**To do:**
Pull out every line below holding the word "hyperbola".

**********

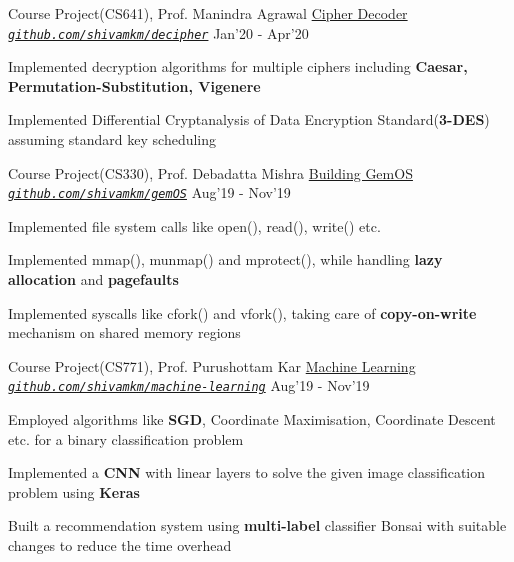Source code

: \begin{cventries}
	
	\cventry
	{Course Project(CS641), Prof. Manindra Agrawal}
	{\href{https://github.com/shivamkm/decipher}{Cipher Decoder}}
	{\emph{\texttt{\href{https://github.com/shivamkm/decipher}{github.com/shivamkm/decipher}}}}
	{Jan'20 - Apr'20}
	{
		\begin{cvitems}
			\item Implemented decryption algorithms for multiple ciphers including \textbf{Caesar, Permutation-Substitution, Vigenere}
			\item Implemented Differential Cryptanalysis of Data Encryption Standard(\textbf{3-DES}) assuming standard key scheduling
		\end{cvitems}
	}
\cventry
{Course Project(CS330), Prof. Debadatta Mishra}
{\href{https://github.com/shivamkm/gemOS}{Building GemOS}}
{\emph{\texttt{\href{https://github.com/shivamkm/gemOS}{github.com/shivamkm/gemOS}}}}
{Aug'19 - Nov'19}
{
	\begin{cvitems}
		\item Implemented file system calls like open(), read(), write() etc.
		\item Implemented mmap(), munmap() and mprotect(), while handling \textbf{lazy allocation} and \textbf{pagefaults}
		\item Implemented syscalls like cfork() and vfork(), taking care of \textbf{copy-on-write} mechanism on shared memory regions
	\end{cvitems}
}
\cventry
{Course Project(CS771), Prof. Purushottam Kar}
{\href{https://github.com/shivamkm/machine-learning}{Machine Learning}}
{\emph{\texttt{\href{https://github.com/shivamkm/machine-learning}{github.com/shivamkm/machine-learning}}}}
{Aug'19 - Nov'19}
{
	\begin{cvitems}
		\item Employed algorithms like \textbf{SGD}, Coordinate Maximisation, Coordinate Descent etc. for a binary classification problem
		\item Implemented a \textbf{CNN} with linear layers to solve the given image classification problem using \textbf{Keras}
		\item Built a recommendation system using \textbf{multi-label} classifier Bonsai with suitable changes to reduce the time overhead

\end{cvitems}}
\end{cventries}
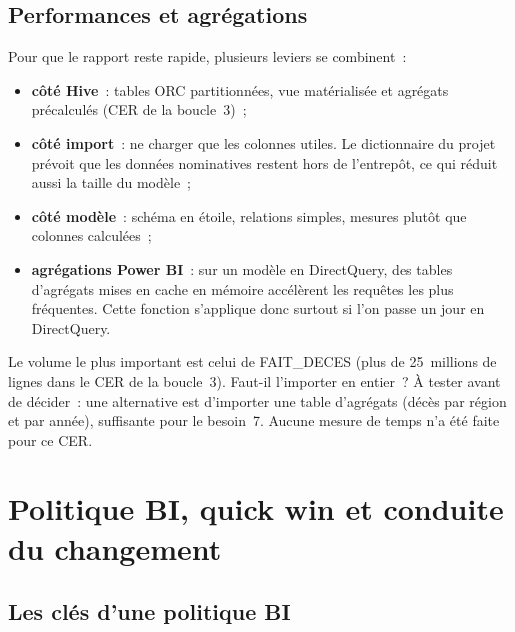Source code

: \subsection{Performances et agrégations}

\noindent Pour que le rapport reste rapide, plusieurs leviers se combinent~:
\begin{itemize}
	\item \textbf{côté Hive}~: tables ORC partitionnées, vue matérialisée et agrégats précalculés (CER de la boucle~3)~;
	\item \textbf{côté import}~: ne charger que les colonnes utiles. Le dictionnaire du projet prévoit que les données nominatives restent hors de l'entrepôt, ce qui réduit aussi la taille du modèle~;
	\item \textbf{côté modèle}~: schéma en étoile, relations simples, mesures plutôt que colonnes calculées~;
	\item \textbf{agrégations Power BI}~: sur un modèle en DirectQuery, des tables d'agrégats mises en cache en mémoire accélèrent les requêtes les plus fréquentes. Cette fonction s'applique donc surtout si l'on passe un jour en DirectQuery.
\end{itemize}

\noindent Le volume le plus important est celui de FAIT\_DECES (plus de 25~millions de lignes dans le CER de la boucle~3). Faut-il l'importer en entier~? À tester avant de décider~: une alternative est d'importer une table d'agrégats (décès par région et par année), suffisante pour le besoin~7. Aucune mesure de temps n'a été faite pour ce CER.

\section{Politique BI, quick win et conduite du changement}\label{sec:politique}

\subsection{Les clés d'une politique BI}

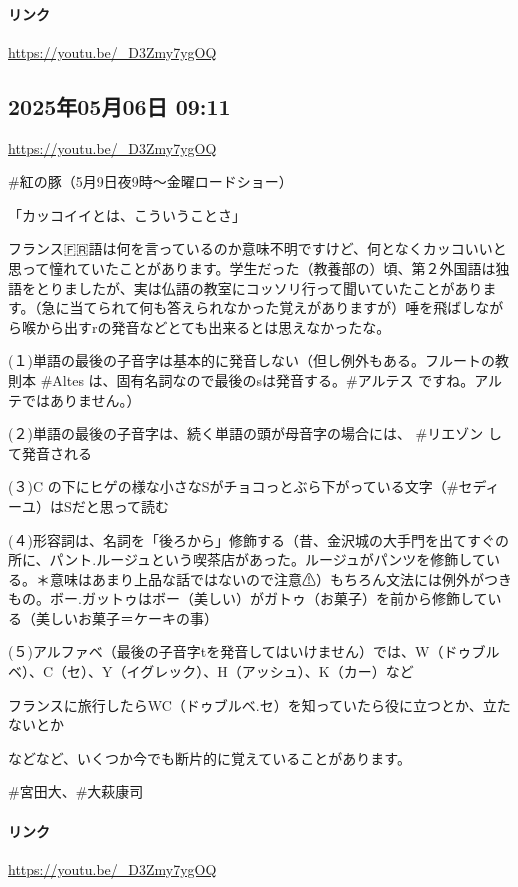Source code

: \paragraph{リンク}
\url{https://youtu.be/_D3Zmy7ygOQ}

\subsection*{2025年05月06日 09:11}

\url{https://youtu.be/_D3Zmy7ygOQ}

\#紅の豚（5月9日夜9時〜金曜ロードショー）

「カッコイイとは、こういうことさ」

フランス🇫🇷語は何を言っているのか意味不明ですけど、何となくカッコいいと思って憧れていたことがあります。学生だった（教養部の）頃、第２外国語は独語をとりましたが、実は仏語の教室にコッソリ行って聞いていたことがあります。（急に当てられて何も答えられなかった覚えがありますが）唾を飛ばしながら喉から出すrの発音などとても出来るとは思えなかったな。

(１)単語の最後の子音字は基本的に発音しない（但し例外もある。フルートの教則本 \#Altes は、固有名詞なので最後のsは発音する。\#アルテス ですね。アルテではありません。）

(２)単語の最後の子音字は、続く単語の頭が母音字の場合には、 \#リエゾン して発音される

(３)C の下にヒゲの様な小さなSがチョコっとぶら下がっている文字（\#セディーユ）はSだと思って読む

(４)形容詞は、名詞を「後ろから」修飾する（昔、金沢城の大手門を出てすぐの所に、パント.ルージュという喫茶店があった。ルージュがパンツを修飾している。＊意味はあまり上品な話ではないので注意⚠）もちろん文法には例外がつきもの。ボー.ガットゥはボー（美しい）がガトゥ（お菓子）を前から修飾している（美しいお菓子＝ケーキの事）

(５)アルファベ（最後の子音字tを発音してはいけません）では、W（ドゥブルベ）、C（セ）、Y（イグレック）、H（アッシュ）、K（カー）など

フランスに旅行したらWC（ドゥブルベ.セ）を知っていたら役に立つとか、立たないとか

などなど、いくつか今でも断片的に覚えていることがあります。

\#宮田大、\#大萩康司

\paragraph{リンク}
\url{https://youtu.be/_D3Zmy7ygOQ}

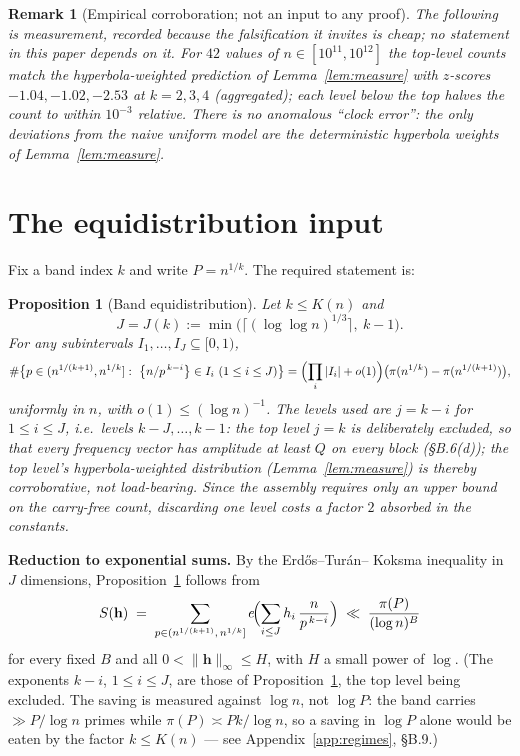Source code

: \documentclass[11pt]{article}
\newtheorem{proposition}[theorem]{Proposition}
\newtheorem{remark}[theorem]{Remark}
\theoremstyle{definition}
\theoremstyle{plain}
\newcommand{\fpart}[1]{\left\{#1\right\}}
\begin{document}
\begin{remark}[Empirical corroboration; not an input to any proof]
\label{rem:numerics}
The following is measurement, recorded because the falsification it
invites is cheap; no statement in this paper depends on it.  For $42$
values of $n\in[10^{11},10^{12}]$ the top-level counts match the
hyperbola-weighted prediction of Lemma~\ref{lem:measure} with $z$-scores
$-1.04,-1.02,-2.53$ at $k=2,3,4$ (aggregated); each level below the top
halves the count to within $10^{-3}$ relative.  There is no anomalous
``clock error'': the only deviations from the naive uniform model are the
deterministic hyperbola weights of Lemma~\ref{lem:measure}.
\end{remark}

\section{The equidistribution input}\label{sec:equi}

Fix a band index $k$ and write $P=n^{1/k}$.  The required statement is:

\begin{proposition}[Band equidistribution]\label{prop:equi}
Let $k\le K(n)$ and
\[
J=J(k):=\min\bigl(\lceil(\log\log n)^{1/3}\rceil,\ k-1\bigr).
\]
For any subintervals $I_1,\dots,I_J\subseteq[0,1)$,
\[
\#\bigl\{p\in(n^{1/(k+1)},n^{1/k}]:\ \fpart{n/p^{\,k-i}}\in I_i\ (1\le i\le J)\bigr\}
=\Bigl(\prod_i|I_i|+o(1)\Bigr)\bigl(\pi(n^{1/k})-\pi(n^{1/(k+1)})\bigr),
\]
uniformly in $n$, with $o(1)\le(\log n)^{-1}$.  The levels used are
$j=k-i$ for $1\le i\le J$, i.e.\ levels $k-J,\dots,k-1$: the top level
$j=k$ is deliberately \emph{excluded}, so that every frequency vector
has amplitude at least $Q$ on every block (\S B.6(d)); the top level's
hyperbola-weighted distribution (Lemma~\ref{lem:measure}) is thereby
corroborative, not load-bearing.  Since the assembly requires only an
upper bound on the carry-free count, discarding one level costs a
factor $2$ absorbed in the constants.
\end{proposition}

\noindent\textbf{Reduction to exponential sums.}  By the Erd\H{o}s--Tur\'an--
Koksma inequality in $J$ dimensions, Proposition~\ref{prop:equi} follows from
\begin{equation}\label{eq:weyl}
S(\mathbf h)\;=\;\sum_{p\in(n^{1/(k+1)},\,n^{1/k}]}
e\!\Bigl(\sum_{i\le J} h_i\,\frac{n}{p^{\,k-i}}\Bigr)\;\ll\;
\frac{\pi(P)}{(\log n)^{B}}
\end{equation}
for every fixed $B$ and all $0<\|\mathbf h\|_\infty\le H$, with $H$ a
small power of $\log$.  (The exponents $k-i$, $1\le i\le J$, are those of
Proposition~\ref{prop:equi}, the top level being excluded.  The saving is
measured against $\log n$, not $\log P$: the band carries
$\gg P/\log n$ primes while $\pi(P)\asymp Pk/\log n$, so a saving in
$\log P$ alone would be eaten by the factor $k\le K(n)$ --- see
Appendix~\ref{app:regimes}, \S B.9.)
\end{document}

**********

**Task solution:**
hyperbola-weighted prediction of Lemma~\ref{lem:measure} with $z$-scores
deterministic hyperbola weights of Lemma~\ref{lem:measure}.
hyperbola-weighted distribution (Lemma~\ref{lem:measure}) is thereby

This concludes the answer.